G = 1 - \sum_{k=1}^{K} p_k^2

where $p_k$ is the proportion of samples belonging to class $k$ in that node. If a node is perfectly pure (all one class), $G = 0$ . If classes are evenly split (binary case, 50/50), $G = 0.5$ .

Entropy (information-theoretic version):

H = -\sum_{k=1}^{K} p_k \log_2 p_k

A perfectly pure node has $H = 0$ . A 50/50 binary split gives $H = 1$ bit.

When evaluating a potential split, the algorithm computes the information gain (or Gini reduction):

\text{Gain} = H(\text{parent}) - \sum_{j} \frac{n_j}{n} H(\text{child}_j)

where the sum runs over the child nodes created by the split, $n_j$ is the number of samples in child $j$ , and $n$ is the total in the parent. The split with the highest gain wins.

The algorithm checks every feature and every possible threshold for that feature. For a continuous variable with 100 unique values, that’s 99 possible splits for that feature alone. Multiply by the number of features and you see why training is computationally straightforward but not free.

The code

Training vs test accuracy across decision tree depths showing overfitting

Here’s a complete example: training a decision tree, inspecting what it learned, and understanding where it breaks down.

import numpy as np
from sklearn.datasets import make_classification
from sklearn.tree import DecisionTreeClassifier, export_text
from sklearn.model_selection import train_test_split

rng = np.random.default_rng(42)

# Create a dataset with 2 informative features and 1 noisy one
X, y = make_classification(
    n_samples=500,
    n_features=3,
    n_informative=2,
    n_redundant=0,
    n_clusters_per_class=1,
    random_state=42
)

X_train, X_test, y_train, y_test = train_test_split(
    X, y, test_size=0.3, random_state=42
)

# Unpruned tree (will overfit)
tree_deep = DecisionTreeClassifier(random_state=42)
tree_deep.fit(X_train, y_train)
print(f"Unpruned depth:    {tree_deep.get_depth()}")
print(f"Unpruned train acc: {tree_deep.score(X_train, y_train):.3f}")
print(f"Unpruned test acc:  {tree_deep.score(X_test, y_test):.3f}")

# Pruned tree (controlled complexity)
tree_pruned = DecisionTreeClassifier(
    max_depth=4,
    min_samples_leaf=10,
    random_state=42
)
tree_pruned.fit(X_train, y_train)
print(f"\nPruned depth:      {tree_pruned.get_depth()}")
print(f"Pruned train acc:   {tree_pruned.score(X_train, y_train):.3f}")
print(f"Pruned test acc:    {tree_pruned.score(X_test, y_test):.3f}")

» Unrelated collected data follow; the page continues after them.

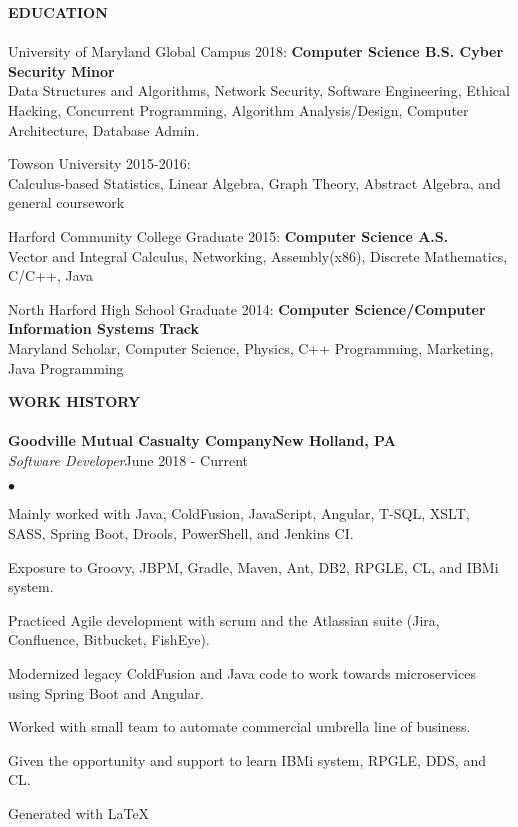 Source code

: \documentclass{article}
\newcommand{\lineunder}{
	\vspace*{-4pt}\\ 
	\hspace*{-18pt}\hrulefill \\
}
\newcommand{\header}[1]{
	{\hspace*{-15pt}\vspace*{6pt}\textsc{#1}}\vspace*{-6pt}\lineunder
}
\newcommand{\employer}[5]{
	{\textbf{#1}{\hfill\textbf{#2}}\\ 
	{{\emph{#3}}}\hfill {#4}\\ \hfill {#5}}
}
\newcommand{\education}[3]{
	{#1} \textbf{#2}\\
	{\hspace*{12pt}#3 }\\ 
	\vspace*{5pt}
}
\newenvironment{resumecontent}{
	\begin{list}
		{\small$\bullet$}{\topsep 0pt \itemsep -2pt}}{\vspace*{4pt}
	\end{list}
}
\newcommand{\resumeheader}[1]{
	\vspace*{5pt}
	\header{\textbf{#1}}
}
\begin{document}
	\resumeheader{EDUCATION}
		\education
			{University of Maryland Global Campus 2018:} 
			{Computer Science B.S. Cyber Security Minor}
			{Data Structures and Algorithms, Network Security, Software Engineering, Ethical Hacking, Concurrent
			\hspace*{12pt}Programming, Algorithm Analysis/Design, Computer Architecture, Database Admin.}
		\education
			{Towson University 2015-2016:} 
			{}
			{Calculus-based Statistics, Linear Algebra, Graph Theory, Abstract Algebra, and general coursework}
		\education
			{Harford Community College Graduate 2015:}
			{Computer Science A.S.}
			{Vector and Integral Calculus, Networking, Assembly(x86), Discrete Mathematics, C/C++, Java}
		\education
			{North Harford High School Graduate 2014:} 
			{Computer Science/Computer Information Systems Track}
			{Maryland Scholar, Computer Science, Physics, C++ Programming, Marketing, Java Programming}

	\resumeheader{WORK HISTORY}
		\employer{Goodville Mutual Casualty Company}{New Holland, PA}{Software Developer} {June 2018 - Current} {}
			\vspace*{-8pt}
			\begin{resumecontent}
				\item Mainly worked with Java, ColdFusion, JavaScript, Angular, T-SQL, XSLT, SASS, Spring Boot, Drools, PowerShell, and Jenkins CI.
				\item Exposure to Groovy, JBPM, Gradle, Maven, Ant, DB2, RPGLE, CL, and IBMi system.
				\item Practiced Agile development with scrum and the Atlassian suite (Jira, Confluence, Bitbucket, FishEye).
				\item Modernized legacy ColdFusion and Java code to work towards microservices using Spring Boot and Angular.
				\item Worked with small team to automate commercial umbrella line of business.
				\item Given the opportunity and support to learn IBMi system, RPGLE, DDS, and CL.
			\end{resumecontent}

	\begin{center}
		\small 
		\vspace*{18pt} Generated with \LaTeX
	\end{center}
\end{document}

# Print the pruned tree's rules
print("\nDecision rules:")
print(export_text(tree_pruned, feature_names=["feat_0", "feat_1", "noise"]))

The unpruned tree will score near-perfect on training data and noticeably worse on test data. That gap is overfitting in action. The pruned version sacrifices a few points of training accuracy to hold up better on new data. The printed rules show exactly what the tree learned, and you’ll likely notice that the noise feature barely appears. The tree figured out which features carry signal and which don’t, without you telling it.

Business application

Credit scoring and loan approval. Decision trees are common in financial services because regulators require explainability. A loan officer can point to the exact rule chain that produced a decision. “This applicant was rejected because their debt-to-income ratio exceeded 0.45 and their credit history was under 3 years.”

Customer segmentation. Trees naturally produce segments. Train a tree to predict churn, then look at the leaf nodes. Each leaf is a customer segment defined by concrete feature thresholds, ready to hand to a marketing team without any translation.

Medical diagnosis support. Trees mirror how clinicians think: sequential questions that narrow the diagnosis. They’ve been used in triage protocols and clinical decision support systems where interpretability is non-negotiable.

When NOT to use a single tree. Don’t rely on one decision tree for high-stakes predictions. Individual trees have high variance: small changes in the training data can produce completely different tree structures. This is why ensemble methods exist. Random forests (typically 100 to 500 trees, each trained on a bootstrapped sample with random feature subsets) and gradient boosting (trees trained sequentially to correct each other’s errors) consistently outperform single trees. Use a single tree when you need interpretability. Use an ensemble when you need accuracy. If you need both, look at methods like SHAP values applied on top of an ensemble.